Which of the lines below hold "если"? Please return each one.
⁂
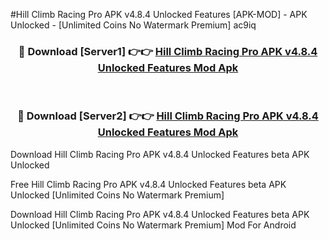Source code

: #Hill Climb Racing Pro APK v4.8.4 Unlocked Features [APK-MOD] - APK Unlocked - [Unlimited Coins No Watermark Premium] ac9iq



<div align="center">

<h3>🔴 Download [Server1] 👉👉 <a href="https://momento.my/?title=Hill_Climb_Racing_Pro_APK_v4.8.4_Unlocked_Features">Hill Climb Racing Pro APK v4.8.4 Unlocked Features Mod Apk</a></h3><br>

<h3>🔴 Download [Server2] 👉👉 <a href="https://momento.my/?title=Hill_Climb_Racing_Pro_APK_v4.8.4_Unlocked_Features">Hill Climb Racing Pro APK v4.8.4 Unlocked Features Mod Apk</a></h3>
</div>



Download Hill Climb Racing Pro APK v4.8.4 Unlocked Features beta APK Unlocked

Free Hill Climb Racing Pro APK v4.8.4 Unlocked Features beta APK Unlocked [Unlimited Coins No Watermark Premium]

Download Hill Climb Racing Pro APK v4.8.4 Unlocked Features beta APK Unlocked [Unlimited Coins No Watermark Premium] Mod For Android
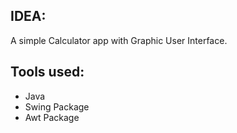 ## IDEA:
A simple Calculator app with Graphic User Interface. 
## Tools used:
- Java
- Swing Package
- Awt Package
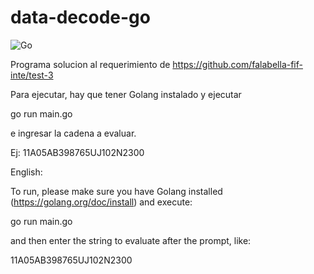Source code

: # data-decode-go

![Go](https://github.com/radocode/data-decode-go/workflows/Go/badge.svg)

Programa solucion al requerimiento de https://github.com/falabella-fif-inte/test-3

Para ejecutar, hay que tener Golang instalado y ejecutar

go run main.go

e ingresar la cadena a evaluar.

Ej: 11A05AB398765UJ102N2300


English:

To run, please make sure you have Golang installed (https://golang.org/doc/install) and execute:

go run main.go

and then enter the string to evaluate after the prompt, like:

11A05AB398765UJ102N2300

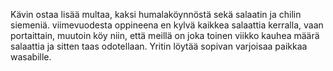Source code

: Kävin ostaa lisää multaa, kaksi humalaköynnöstä sekä salaatin ja chilin siemeniä. viimevuodesta oppineena en kylvä kaikkea salaattia kerralla, vaan portaittain, muutoin köy niin, että meillä on joka toinen viikko kauhea määrä salaattia ja sitten taas odotellaan. Yritin löytää sopivan varjoisaa paikkaa wasabille. 
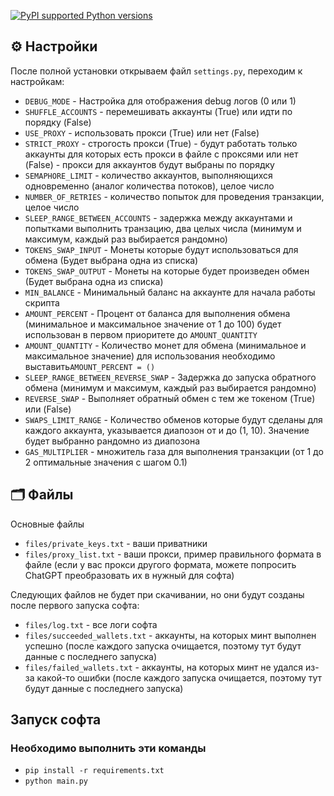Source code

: [![PyPI supported Python versions](https://img.shields.io/pypi/pyversions/better-automation.svg)](https://www.python.org/downloads/release/python-3116/)
## ⚙️ Настройки
После полной установки открываем файл `settings.py`, переходим к настройкам:
+ `DEBUG_MODE` - Настройка для отображения debug логов (0 или 1)
+ `SHUFFLE_ACCOUNTS` - перемешивать аккаунты (True) или идти по порядку (False)
+ `USE_PROXY` - использовать прокси (True) или нет (False)
+ `STRICT_PROXY` - строгость прокси (True) - будут работать только аккаунты для которых есть прокси в файле с проксями или нет (False) - прокси для аккаунтов будут выбраны по порядку
+ `SEMAPHORE_LIMIT` - количество аккаунтов, выполняющихся одновременно (аналог количества потоков), целое число
+ `NUMBER_OF_RETRIES` - количество попыток для проведения транзакции, целое число
+ `SLEEP_RANGE_BETWEEN_ACCOUNTS` - задержка между аккаунтами и попытками выполнить транзацию, два целых числа (минимум и максимум, каждый раз выбирается рандомно)
+ `TOKENS_SWAP_INPUT` - Монеты которые будут использоваться для обмена (Будет выбрана одна из списка) 
+ `TOKENS_SWAP_OUTPUT` - Монеты на которые будет произведен обмен (Будет выбрана одна из списка) 
+ `MIN_BALANCE` - Минимальный баланс на аккаунте для начала работы скрипта
+ `AMOUNT_PERCENT` - Процент от баланса для выполнения обмена (минимальное и максимальное значение от 1 до 100) будет использован в первом приоритете до `AMOUNT_QUANTITY`
+ `AMOUNT_QUANTITY` - Количество монет для обмена (минимальное и максимальное значение) для использования необходимо выставить`AMOUNT_PERCENT = ()`
+ `SLEEP_RANGE_BETWEEN_REVERSE_SWAP` - Задержка до запуска обратного обмена (минимум и максимум, каждый раз выбирается рандомно)
+ `REVERSE_SWAP` - Выполняет обратный обмен с тем же токеном (True) или (False)
+ `SWAPS_LIMIT_RANGE` - Количество обменов которые будут сделаны для каждого аккаунта, указывается диапозон от и до (1, 10). Значение будет выбранно рандомно из диапозона
+ `GAS_MULTIPLIER` - множитель газа для выполнения транзакции  (от 1 до 2 оптимальные значения с шагом 0.1)

## 🗂 Файлы
Основные файлы
+ `files/private_keys.txt` - ваши приватники
+ `files/proxy_list.txt` - ваши прокси, пример правильного формата в файле (если у вас прокси другого формата, можете попросить ChatGPT преобразовать их в нужный для софта)

Следующих файлов не будет при скачивании, но они будут созданы после первого запуска софта:
+ `files/log.txt` - все логи софта
+ `files/succeeded_wallets.txt` - аккаунты, на которых минт выполнен успешно (после каждого запуска очищается, поэтому тут будут данные с последнего запуска)
+ `files/failed_wallets.txt` - аккаунты, на которых минт не удался из-за какой-то ошибки (после каждого запуска очищается, поэтому тут будут данные с последнего запуска)

## Запуск софта
### Необходимо выполнить эти команды
- `pip install -r requirements.txt`
- `python main.py`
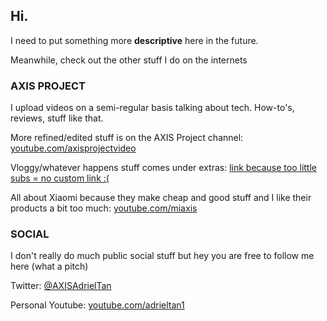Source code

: ## Hi.

I need to put something more **descriptive** here in the future.

Meanwhile, check out the other stuff I do on the internets

### AXIS PROJECT

I upload videos on a semi-regular basis talking about tech. How-to's, reviews, stuff like that. 

More refined/edited stuff is on the AXIS Project channel: [youtube.com/axisprojectvideo](youtube.com/axisprojectvideo)

Vloggy/whatever happens stuff comes under extras: [link because too little subs = no custom link :(](https://www.youtube.com/channel/UCZWzdjp3yrrpNDfKHQXBRSw)

All about Xiaomi because they make cheap and good stuff and I like their products a bit too much: [youtube.com/miaxis](youtube.com/miaxis)

### SOCIAL

I don't really do much public social stuff but hey you are free to follow me here (what a pitch)

Twitter: [@AXISAdrielTan](twitter.com/axisadrieltan)

Personal Youtube: [youtube.com/adrieltan1](youtube.com/adrieltan1)

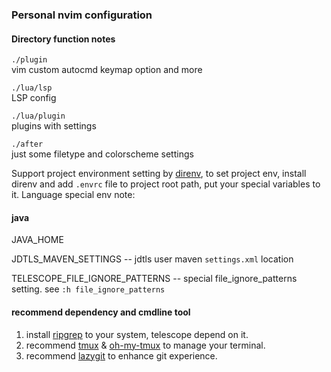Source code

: ### Personal nvim configuration

#### Directory function notes

`./plugin`  
vim custom autocmd keymap option and more

`./lua/lsp`  
LSP config

`./lua/plugin`  
plugins with settings

`./after`  
just some filetype and colorscheme settings

Support project environment setting by [direnv](https://github.com/direnv/direnv), to set project env, install direnv
and add `.envrc` file to project root path, put your special variables to it.
Language special env note:
#### java
JAVA_HOME  

JDTLS_MAVEN_SETTINGS -- jdtls user maven `settings.xml` location  

TELESCOPE_FILE_IGNORE_PATTERNS -- special file_ignore_patterns setting. see `:h file_ignore_patterns`  

#### recommend dependency and cmdline tool
1. install [ripgrep](https://github.com/BurntSushi/ripgrep) to your system, telescope depend on it.
3. recommend [tmux](https://github.com/tmux/tmux) & [oh-my-tmux](https://github.com/gpakosz/.tmux) to manage your terminal.
4. recommend [lazygit](https://github.com/jesseduffield/lazygit) to enhance git experience.

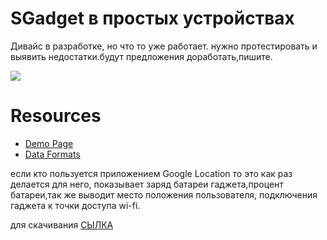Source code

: # SGadget в простых устройствах

Дивайс в разработке, но что то уже работает. нужно протестировать и выявить недостатки.будут предложения доработать,пишите.

![](https://connect.smartliving.ru/cms/data_images/1710_image.png)

# Resources

 * [Demo Page](https://connect.smartliving.ru/profile/3195/blog/sgadget-v-prostyh-ustroystvah.html) 
 * [Data Formats](https://disk.yandex.ru/d/kQUEYbdYOyrmFQ)

если кто пользуется приложением Google Location то это как раз делается для него, показывает заряд батареи гаджета,процент батареи,так же выводит место положения пользователя, подключения гаджета к точки доступа wi-fi.

для скачивания
[СЫЛКА](https://disk.yandex.ru/d/kQUEYbdYOyrmFQ)
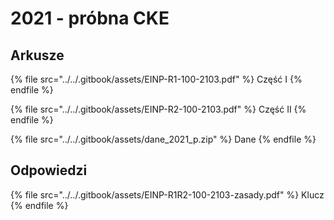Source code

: # 2021 - próbna CKE

## Arkusze

{% file src="../../.gitbook/assets/EINP-R1-100-2103.pdf" %}
Część I
{% endfile %}

{% file src="../../.gitbook/assets/EINP-R2-100-2103.pdf" %}
Część II
{% endfile %}

{% file src="../../.gitbook/assets/dane_2021_p.zip" %}
Dane
{% endfile %}

## Odpowiedzi

{% file src="../../.gitbook/assets/EINP-R1R2-100-2103-zasady.pdf" %}
Klucz
{% endfile %}

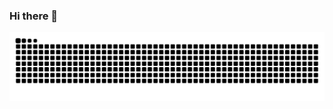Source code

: ### Hi there 👋

<picture>
  <source media="(prefers-color-scheme: dark)" srcset="https://raw.githubusercontent.com/ixjx/ixjx/output/github-contribution-grid-snake-dark.svg">
  <source media="(prefers-color-scheme: light)" srcset="https://raw.githubusercontent.com/ixjx/ixjx/output/github-contribution-grid-snake.svg">
  <img alt="github contribution grid snake animation" src="https://raw.githubusercontent.com/ixjx/ixjx/output/github-contribution-grid-snake.svg">
</picture>

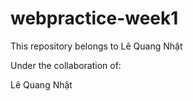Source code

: # webpractice-week1

This repository belongs to Lê Quang Nhật

Under the collaboration of:

Lê Quang Nhật
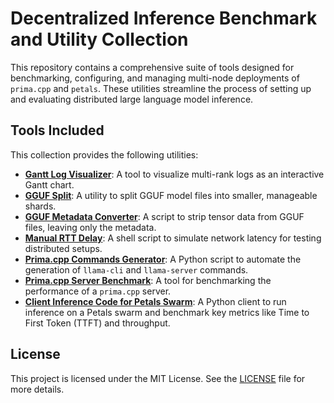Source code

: # Decentralized Inference Benchmark and Utility Collection

This repository contains a comprehensive suite of tools designed for benchmarking, configuring, and managing multi-node deployments of `prima.cpp` and `petals`. These utilities streamline the process of setting up and evaluating distributed large language model inference.

## Tools Included

This collection provides the following utilities:

* **[Gantt Log Visualizer](./gantt_log_visualizer/README.md)**: A tool to visualize multi-rank logs as an interactive Gantt chart.
* **[GGUF Split](./gguf-split-b5734/README.md)**: A utility to split GGUF model files into smaller, manageable shards.
* **[GGUF Metadata Converter](./gguf_metadata_converter/README.md)**: A script to strip tensor data from GGUF files, leaving only the metadata.
* **[Manual RTT Delay](./manual_rtt_delay/README.md)**: A shell script to simulate network latency for testing distributed setups.
* **[Prima.cpp Commands Generator](./primacpp_cmds_generator/README.md)**: A Python script to automate the generation of `llama-cli` and `llama-server` commands.
* **[Prima.cpp Server Benchmark](./primacpp_server_benchmark/README.md)**: A tool for benchmarking the performance of a `prima.cpp` server.
* **[Client Inference Code for Petals Swarm](./petals_client_for_benchmark/README.md)**: A Python client to run inference on a Petals swarm and benchmark key metrics like Time to First Token (TTFT) and throughput.

## License

This project is licensed under the MIT License. See the [LICENSE](LICENSE) file for more details.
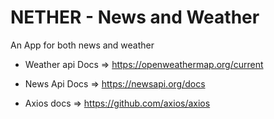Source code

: # NETHER - News and Weather

An App for both news and weather

- Weather api Docs => https://openweathermap.org/current

- News Api Docs => https://newsapi.org/docs

- Axios docs => https://github.com/axios/axios
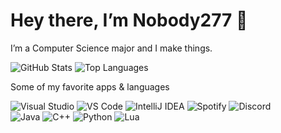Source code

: # Hey there, I’m Nobody277 👋

I’m a Computer Science major and I make things.

<p align="left">
  <img src="https://github-readme-stats.vercel.app/api?username=Nobody277&show_icons=true&theme=default" alt="GitHub Stats" />
  <img src="https://github-readme-stats.vercel.app/api/top-langs/?username=Nobody277&layout=compact&theme=default" alt="Top Languages" />
</p>

Some of my favorite apps & languages
<p align="left">
  <img src="https://img.shields.io/badge/Visual%20Studio-Visual%20Studio-68217A?style=flat-square&logo=visual-studio&logoColor=white" alt="Visual Studio" />
  <img src="https://img.shields.io/badge/VS%20Code-Visual%20Studio%20Code-007ACC?style=flat-square&logo=visual-studio-code&logoColor=white" alt="VS Code" />
  <img src="https://img.shields.io/badge/IntelliJ-IntelliJ%20IDEA-000000?style=flat-square&logo=intellij-idea&logoColor=white" alt="IntelliJ IDEA" />
  <img src="https://img.shields.io/badge/Spotify-Spotify-1DB954?style=flat-square&logo=spotify&logoColor=white" alt="Spotify" />
  <img src="https://img.shields.io/badge/Discord-Discord-5865F2?style=flat-square&logo=discord&logoColor=white" alt="Discord" />
  <br/>
  <img src="https://img.shields.io/badge/Java-Java-007396?style=flat-square&logo=java&logoColor=white" alt="Java" />
  <img src="https://img.shields.io/badge/C%2B%2B-C%2B%2B-00599C?style=flat-square&logo=c%2B%2B&logoColor=white" alt="C++" />
  <img src="https://img.shields.io/badge/Python-Python-3776AB?style=flat-square&logo=python&logoColor=white" alt="Python" />
  <img src="https://img.shields.io/badge/Lua-Lua-2C2D72?style=flat-square&logo=lua&logoColor=white" alt="Lua" />
</p>

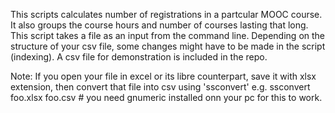 This scripts calculates number of registrations in a partcular MOOC course. It also groups the course hours and number of courses lasting that long. 
This script takes a file as an input from the command line. Depending on the structure of your csv file, some changes might have to be made in the script (indexing).
A csv file for demonstration is included in the repo.

Note: If you open your file in excel or its libre counterpart, save it with xlsx extension, then convert that file into csv using 'ssconvert'
e.g. ssconvert foo.xlsx foo.csv # you need gnumeric installed onn your pc for this to work.

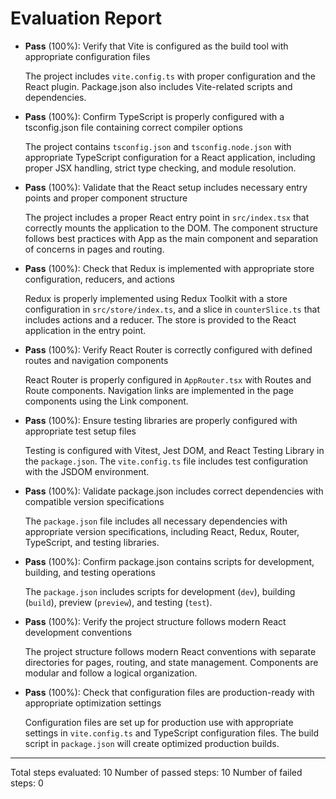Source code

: # Evaluation Report

- **Pass** (100%): Verify that Vite is configured as the build tool with appropriate configuration files
  
  The project includes `vite.config.ts` with proper configuration and the React plugin. Package.json also includes Vite-related scripts and dependencies.

- **Pass** (100%): Confirm TypeScript is properly configured with a tsconfig.json file containing correct compiler options
  
  The project contains `tsconfig.json` and `tsconfig.node.json` with appropriate TypeScript configuration for a React application, including proper JSX handling, strict type checking, and module resolution.

- **Pass** (100%): Validate that the React setup includes necessary entry points and proper component structure
  
  The project includes a proper React entry point in `src/index.tsx` that correctly mounts the application to the DOM. The component structure follows best practices with App as the main component and separation of concerns in pages and routing.

- **Pass** (100%): Check that Redux is implemented with appropriate store configuration, reducers, and actions
  
  Redux is properly implemented using Redux Toolkit with a store configuration in `src/store/index.ts`, and a slice in `counterSlice.ts` that includes actions and a reducer. The store is provided to the React application in the entry point.

- **Pass** (100%): Verify React Router is correctly configured with defined routes and navigation components
  
  React Router is properly configured in `AppRouter.tsx` with Routes and Route components. Navigation links are implemented in the page components using the Link component.

- **Pass** (100%): Ensure testing libraries are properly configured with appropriate test setup files
  
  Testing is configured with Vitest, Jest DOM, and React Testing Library in the `package.json`. The `vite.config.ts` file includes test configuration with the JSDOM environment.

- **Pass** (100%): Validate package.json includes correct dependencies with compatible version specifications
  
  The `package.json` file includes all necessary dependencies with appropriate version specifications, including React, Redux, Router, TypeScript, and testing libraries.

- **Pass** (100%): Confirm package.json contains scripts for development, building, and testing operations
  
  The `package.json` includes scripts for development (`dev`), building (`build`), preview (`preview`), and testing (`test`).

- **Pass** (100%): Verify the project structure follows modern React development conventions
  
  The project structure follows modern React conventions with separate directories for pages, routing, and state management. Components are modular and follow a logical organization.

- **Pass** (100%): Check that configuration files are production-ready with appropriate optimization settings
  
  Configuration files are set up for production use with appropriate settings in `vite.config.ts` and TypeScript configuration files. The build script in `package.json` will create optimized production builds.

---

Total steps evaluated: 10
Number of passed steps: 10
Number of failed steps: 0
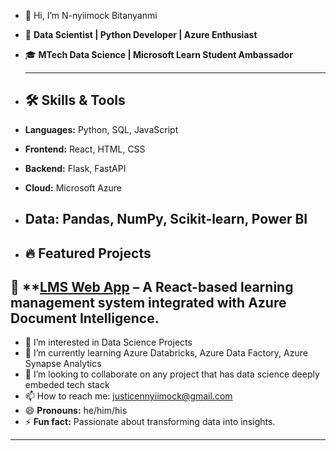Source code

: - 👋 Hi, I’m N-nyiimock Bitanyanmi
- 🚀 **Data Scientist | Python Developer | Azure Enthusiast**
- 🎓 **MTech Data Science | Microsoft Learn Student Ambassador**

  ---

  
- ## 🛠️ Skills & Tools  
- **Languages:** Python, SQL, JavaScript  
- **Frontend:** React, HTML, CSS
- **Backend:** Flask, FastAPI  
- **Cloud:** Microsoft Azure  
- **Data:** Pandas, NumPy, Scikit-learn, Power BI
  ---

- ## 🔥 Featured Projects  
📌 **[LMS Web App](https://serenitymlsa.netlify.app/) – A React-based learning management system integrated with Azure Document Intelligence.
---

- 👀 I’m interested in Data Science Projects
- 🌱 I’m currently learning Azure Databricks, Azure Data Factory, Azure Synapse Analytics
- 💞️ I’m looking to collaborate on any project that has data science deeply embeded tech stack
- 📫 How to reach me: justicennyiimock@gmail.com
- 😄 **Pronouns:** he/him/his
- ⚡ **Fun fact:** Passionate about transforming data into insights.
- ---

<!---
NBitanyanmi/NBitanyanmi is a ✨ special ✨ repository because its `README.md` (this file) appears on your GitHub profile.
You can click the Preview link to take a look at your changes.
--->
⁂
Task result →
+ `files/proxy_list.txt` - ваши прокси, пример правильного формата в файле (если у вас прокси другого формата, можете попросить ChatGPT преобразовать их в нужный для софта)
если кто пользуется приложением Google Location то это как раз делается для него, показывает заряд батареи гаджета,процент батареи,так же выводит место положения пользователя, подключения гаджета к точки доступа wi-fi.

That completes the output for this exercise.